#### [Exercise prompt]
Under this line are the records; repeat exactly the lines starting at the one containing "- If a developer" and ending at the one containing "node has executed.", omitting pictures.

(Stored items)
=== Begin Enclosure ===

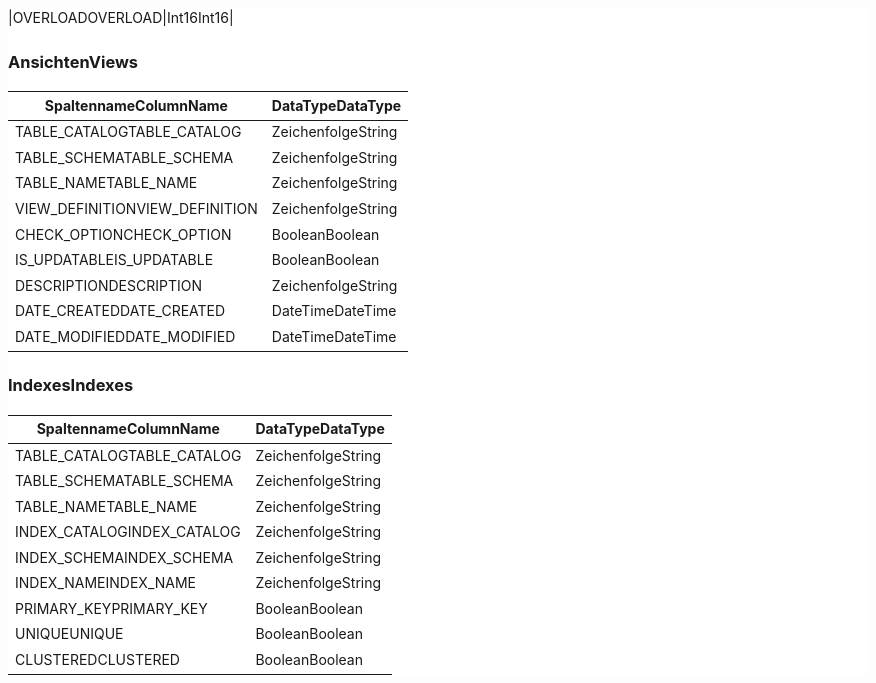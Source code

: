 |<span data-ttu-id="0b6a7-461">OVERLOAD</span><span class="sxs-lookup"><span data-stu-id="0b6a7-461">OVERLOAD</span></span>|<span data-ttu-id="0b6a7-462">Int16</span><span class="sxs-lookup"><span data-stu-id="0b6a7-462">Int16</span></span>|  
  
### <a name="views"></a><span data-ttu-id="0b6a7-463">Ansichten</span><span class="sxs-lookup"><span data-stu-id="0b6a7-463">Views</span></span>  
  
|<span data-ttu-id="0b6a7-464">Spaltenname</span><span class="sxs-lookup"><span data-stu-id="0b6a7-464">ColumnName</span></span>|<span data-ttu-id="0b6a7-465">DataType</span><span class="sxs-lookup"><span data-stu-id="0b6a7-465">DataType</span></span>|  
|----------------|--------------|  
|<span data-ttu-id="0b6a7-466">TABLE_CATALOG</span><span class="sxs-lookup"><span data-stu-id="0b6a7-466">TABLE_CATALOG</span></span>|<span data-ttu-id="0b6a7-467">Zeichenfolge</span><span class="sxs-lookup"><span data-stu-id="0b6a7-467">String</span></span>|  
|<span data-ttu-id="0b6a7-468">TABLE_SCHEMA</span><span class="sxs-lookup"><span data-stu-id="0b6a7-468">TABLE_SCHEMA</span></span>|<span data-ttu-id="0b6a7-469">Zeichenfolge</span><span class="sxs-lookup"><span data-stu-id="0b6a7-469">String</span></span>|  
|<span data-ttu-id="0b6a7-470">TABLE_NAME</span><span class="sxs-lookup"><span data-stu-id="0b6a7-470">TABLE_NAME</span></span>|<span data-ttu-id="0b6a7-471">Zeichenfolge</span><span class="sxs-lookup"><span data-stu-id="0b6a7-471">String</span></span>|  
|<span data-ttu-id="0b6a7-472">VIEW_DEFINITION</span><span class="sxs-lookup"><span data-stu-id="0b6a7-472">VIEW_DEFINITION</span></span>|<span data-ttu-id="0b6a7-473">Zeichenfolge</span><span class="sxs-lookup"><span data-stu-id="0b6a7-473">String</span></span>|  
|<span data-ttu-id="0b6a7-474">CHECK_OPTION</span><span class="sxs-lookup"><span data-stu-id="0b6a7-474">CHECK_OPTION</span></span>|<span data-ttu-id="0b6a7-475">Boolean</span><span class="sxs-lookup"><span data-stu-id="0b6a7-475">Boolean</span></span>|  
|<span data-ttu-id="0b6a7-476">IS_UPDATABLE</span><span class="sxs-lookup"><span data-stu-id="0b6a7-476">IS_UPDATABLE</span></span>|<span data-ttu-id="0b6a7-477">Boolean</span><span class="sxs-lookup"><span data-stu-id="0b6a7-477">Boolean</span></span>|  
|<span data-ttu-id="0b6a7-478">DESCRIPTION</span><span class="sxs-lookup"><span data-stu-id="0b6a7-478">DESCRIPTION</span></span>|<span data-ttu-id="0b6a7-479">Zeichenfolge</span><span class="sxs-lookup"><span data-stu-id="0b6a7-479">String</span></span>|  
|<span data-ttu-id="0b6a7-480">DATE_CREATED</span><span class="sxs-lookup"><span data-stu-id="0b6a7-480">DATE_CREATED</span></span>|<span data-ttu-id="0b6a7-481">DateTime</span><span class="sxs-lookup"><span data-stu-id="0b6a7-481">DateTime</span></span>|  
|<span data-ttu-id="0b6a7-482">DATE_MODIFIED</span><span class="sxs-lookup"><span data-stu-id="0b6a7-482">DATE_MODIFIED</span></span>|<span data-ttu-id="0b6a7-483">DateTime</span><span class="sxs-lookup"><span data-stu-id="0b6a7-483">DateTime</span></span>|  
  
### <a name="indexes"></a><span data-ttu-id="0b6a7-484">Indexes</span><span class="sxs-lookup"><span data-stu-id="0b6a7-484">Indexes</span></span>  
  
|<span data-ttu-id="0b6a7-485">Spaltenname</span><span class="sxs-lookup"><span data-stu-id="0b6a7-485">ColumnName</span></span>|<span data-ttu-id="0b6a7-486">DataType</span><span class="sxs-lookup"><span data-stu-id="0b6a7-486">DataType</span></span>|  
|----------------|--------------|  
|<span data-ttu-id="0b6a7-487">TABLE_CATALOG</span><span class="sxs-lookup"><span data-stu-id="0b6a7-487">TABLE_CATALOG</span></span>|<span data-ttu-id="0b6a7-488">Zeichenfolge</span><span class="sxs-lookup"><span data-stu-id="0b6a7-488">String</span></span>|  
|<span data-ttu-id="0b6a7-489">TABLE_SCHEMA</span><span class="sxs-lookup"><span data-stu-id="0b6a7-489">TABLE_SCHEMA</span></span>|<span data-ttu-id="0b6a7-490">Zeichenfolge</span><span class="sxs-lookup"><span data-stu-id="0b6a7-490">String</span></span>|  
|<span data-ttu-id="0b6a7-491">TABLE_NAME</span><span class="sxs-lookup"><span data-stu-id="0b6a7-491">TABLE_NAME</span></span>|<span data-ttu-id="0b6a7-492">Zeichenfolge</span><span class="sxs-lookup"><span data-stu-id="0b6a7-492">String</span></span>|  
|<span data-ttu-id="0b6a7-493">INDEX_CATALOG</span><span class="sxs-lookup"><span data-stu-id="0b6a7-493">INDEX_CATALOG</span></span>|<span data-ttu-id="0b6a7-494">Zeichenfolge</span><span class="sxs-lookup"><span data-stu-id="0b6a7-494">String</span></span>|  
|<span data-ttu-id="0b6a7-495">INDEX_SCHEMA</span><span class="sxs-lookup"><span data-stu-id="0b6a7-495">INDEX_SCHEMA</span></span>|<span data-ttu-id="0b6a7-496">Zeichenfolge</span><span class="sxs-lookup"><span data-stu-id="0b6a7-496">String</span></span>|  
|<span data-ttu-id="0b6a7-497">INDEX_NAME</span><span class="sxs-lookup"><span data-stu-id="0b6a7-497">INDEX_NAME</span></span>|<span data-ttu-id="0b6a7-498">Zeichenfolge</span><span class="sxs-lookup"><span data-stu-id="0b6a7-498">String</span></span>|  
|<span data-ttu-id="0b6a7-499">PRIMARY_KEY</span><span class="sxs-lookup"><span data-stu-id="0b6a7-499">PRIMARY_KEY</span></span>|<span data-ttu-id="0b6a7-500">Boolean</span><span class="sxs-lookup"><span data-stu-id="0b6a7-500">Boolean</span></span>|  
|<span data-ttu-id="0b6a7-501">UNIQUE</span><span class="sxs-lookup"><span data-stu-id="0b6a7-501">UNIQUE</span></span>|<span data-ttu-id="0b6a7-502">Boolean</span><span class="sxs-lookup"><span data-stu-id="0b6a7-502">Boolean</span></span>|  
|<span data-ttu-id="0b6a7-503">CLUSTERED</span><span class="sxs-lookup"><span data-stu-id="0b6a7-503">CLUSTERED</span></span>|<span data-ttu-id="0b6a7-504">Boolean</span><span class="sxs-lookup"><span data-stu-id="0b6a7-504">Boolean</span></span>|  
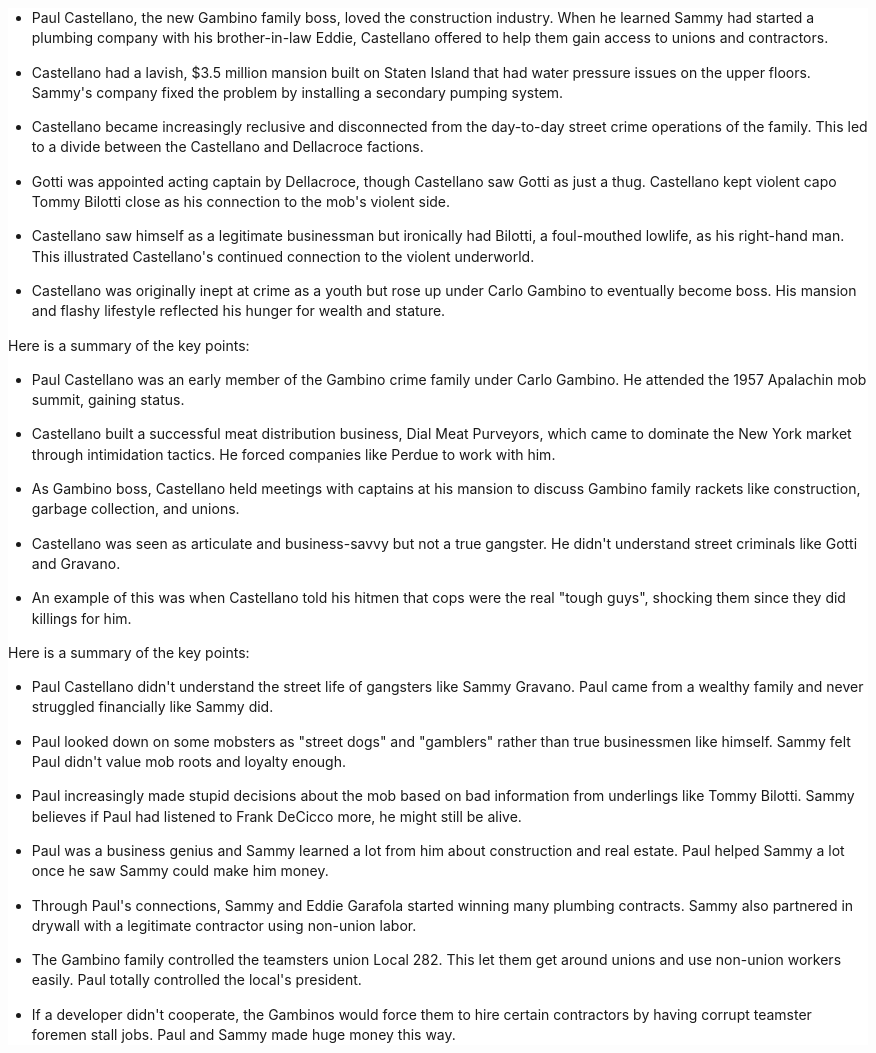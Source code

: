 - Paul Castellano, the new Gambino family boss, loved the construction industry. When he learned Sammy had started a plumbing company with his brother-in-law Eddie, Castellano offered to help them gain access to unions and contractors. 

- Castellano had a lavish, $3.5 million mansion built on Staten Island that had water pressure issues on the upper floors. Sammy's company fixed the problem by installing a secondary pumping system.

- Castellano became increasingly reclusive and disconnected from the day-to-day street crime operations of the family. This led to a divide between the Castellano and Dellacroce factions. 

- Gotti was appointed acting captain by Dellacroce, though Castellano saw Gotti as just a thug. Castellano kept violent capo Tommy Bilotti close as his connection to the mob's violent side.

- Castellano saw himself as a legitimate businessman but ironically had Bilotti, a foul-mouthed lowlife, as his right-hand man. This illustrated Castellano's continued connection to the violent underworld.

- Castellano was originally inept at crime as a youth but rose up under Carlo Gambino to eventually become boss. His mansion and flashy lifestyle reflected his hunger for wealth and stature.

 Here is a summary of the key points:

- Paul Castellano was an early member of the Gambino crime family under Carlo Gambino. He attended the 1957 Apalachin mob summit, gaining status. 

- Castellano built a successful meat distribution business, Dial Meat Purveyors, which came to dominate the New York market through intimidation tactics. He forced companies like Perdue to work with him.

- As Gambino boss, Castellano held meetings with captains at his mansion to discuss Gambino family rackets like construction, garbage collection, and unions. 

- Castellano was seen as articulate and business-savvy but not a true gangster. He didn't understand street criminals like Gotti and Gravano. 

- An example of this was when Castellano told his hitmen that cops were the real "tough guys", shocking them since they did killings for him.

 Here is a summary of the key points:

- Paul Castellano didn't understand the street life of gangsters like Sammy Gravano. Paul came from a wealthy family and never struggled financially like Sammy did. 

- Paul looked down on some mobsters as "street dogs" and "gamblers" rather than true businessmen like himself. Sammy felt Paul didn't value mob roots and loyalty enough.

- Paul increasingly made stupid decisions about the mob based on bad information from underlings like Tommy Bilotti. Sammy believes if Paul had listened to Frank DeCicco more, he might still be alive. 

- Paul was a business genius and Sammy learned a lot from him about construction and real estate. Paul helped Sammy a lot once he saw Sammy could make him money. 

- Through Paul's connections, Sammy and Eddie Garafola started winning many plumbing contracts. Sammy also partnered in drywall with a legitimate contractor using non-union labor.

- The Gambino family controlled the teamsters union Local 282. This let them get around unions and use non-union workers easily. Paul totally controlled the local's president. 

- If a developer didn't cooperate, the Gambinos would force them to hire certain contractors by having corrupt teamster foremen stall jobs. Paul and Sammy made huge money this way.
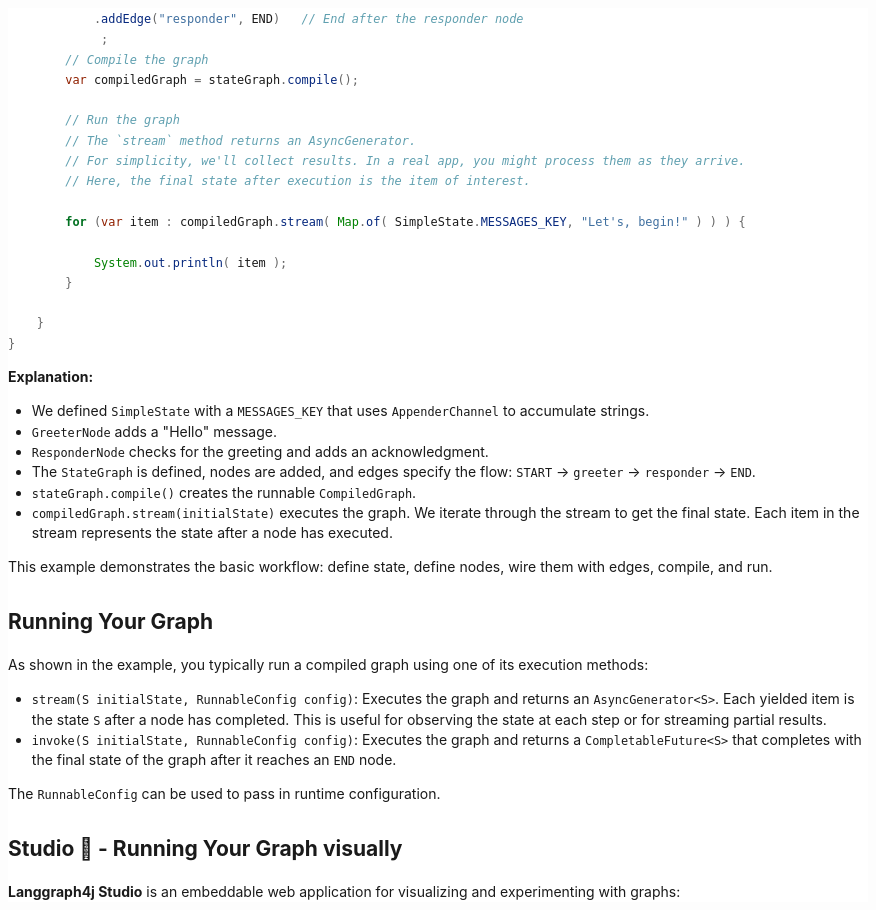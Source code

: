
 ```java
            .addEdge("responder", END)   // End after the responder node
             ;
        // Compile the graph
        var compiledGraph = stateGraph.compile();

        // Run the graph
        // The `stream` method returns an AsyncGenerator.
        // For simplicity, we'll collect results. In a real app, you might process them as they arrive.
        // Here, the final state after execution is the item of interest.
        
        for (var item : compiledGraph.stream( Map.of( SimpleState.MESSAGES_KEY, "Let's, begin!" ) ) ) {

            System.out.println( item );
        }

    }
}
```

**Explanation:**

*   We defined `SimpleState` with a `MESSAGES_KEY` that uses `AppenderChannel` to accumulate strings.
*   `GreeterNode` adds a "Hello" message.
*   `ResponderNode` checks for the greeting and adds an acknowledgment.
*   The `StateGraph` is defined, nodes are added, and edges specify the flow: `START` -> `greeter` -> `responder` -> `END`.
*   `stateGraph.compile()` creates the runnable `CompiledGraph`.
*   `compiledGraph.stream(initialState)` executes the graph. We iterate through the stream to get the final state. Each item in the stream represents the state after a node has executed.

This example demonstrates the basic workflow: define state, define nodes, wire them with edges, compile, and run.

## Running Your Graph

As shown in the example, you typically run a compiled graph using one of its execution methods:

*   `stream(S initialState, RunnableConfig config)`: Executes the graph and returns an `AsyncGenerator<S>`. Each yielded item is the state `S` after a node has completed. This is useful for observing the state at each step or for streaming partial results.
*   `invoke(S initialState, RunnableConfig config)`: Executes the graph and returns a `CompletableFuture<S>` that completes with the final state of the graph after it reaches an `END` node.

The `RunnableConfig` can be used to pass in runtime configuration.

## Studio 🤩 - Running Your Graph visually

**Langgraph4j Studio** is an embeddable web application for visualizing and experimenting with graphs:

=== End Enclosure ===

#### [Response to this exercise]
- If a developer didn't cooperate, the Gambinos would force them to hire certain contractors by having corrupt teamster foremen stall jobs. Paul and Sammy made huge money this way.
Source code

:
 ```java
            .addEdge("responder", END)   // End after the responder node
             ;
        // Compile the graph
        var compiledGraph = stateGraph.compile();

        // Run the graph
        // The `stream` method returns an AsyncGenerator.
        // For simplicity, we'll collect results. In a real app, you might process them as they arrive.
        // Here, the final state after execution is the item of interest.
        
        for (var item : compiledGraph.stream( Map.of( SimpleState.MESSAGES_KEY, "Let's, begin!" ) ) ) {

            System.out.println( item );
        }

    }
}
```

**Explanation:**

*   We defined `SimpleState` with a `MESSAGES_KEY` that uses `AppenderChannel` to accumulate strings.
*   `GreeterNode` adds a "Hello" message.
*   `ResponderNode` checks for the greeting and adds an acknowledgment.
*   The `StateGraph` is defined, nodes are added, and edges specify the flow: `START` -> `greeter` -> `responder` -> `END`.
*   `stateGraph.compile()` creates the runnable `CompiledGraph`.
*   `compiledGraph.stream(initialState)` executes the graph. We iterate through the stream to get the final state. Each item in the stream represents the state after a node has executed.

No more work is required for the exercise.